S&P downgrades outlook for banks

  • By AB+F Editorial

S&P has revised its outlook on each of the four major Australian banks and Macquarie Bank from stable to negative.

The assessment follows the rating agency’s decision to downgrade the outlook for the Australian government to negative of the back of its recently announced stimulus in response to COVID-19. S&P expects the fiscal profile to weaken as a result.

S&P considers that a lower rating on the commonwealth government “would reflect slightly reduced financial capacity to provide timely financial support to these systemically important financial institutions, if needed”.

However, while S&P has affirmed its current ratings on the banks and follows its recent assessment that the sector had significant headroom to confront current challenges.

The firm said “the negative outlook reflects a one-in-three likelihood that we will lower our long-term rating on these banks in the next two years”.
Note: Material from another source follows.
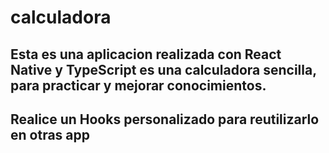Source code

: # calculadora

## Esta es una aplicacion realizada con React Native y TypeScript es una calculadora sencilla, para practicar y mejorar conocimientos.

## Realice un Hooks personalizado para reutilizarlo en otras app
In its base case, S&P said that despite a significant falling interest and fee income, earnings of these banks in the next two years, they “will remain sufficient to absorb the increase in credit losses due to the COVID-19 outbreak and containment measures”.

Despite the revised outlook, S&P added that it expects that the absolute amount of capital held by these banks will not reduce.

The firm noted that strong and timely monetary support has alleviated funding and liquidity risks to the banks.

S&P forecasts a strong economic rebound toward the end of calendar 2020 following a significant downturn.

“We also believe that the likelihood of timely financial support from the Australian government, if needed, remains high.”

This is why the stand-alone credit profile of the banks remain unchanged.

On Tuesday, credit rating agency Fitch downgraded Australia's big four banks to A+ from AA-.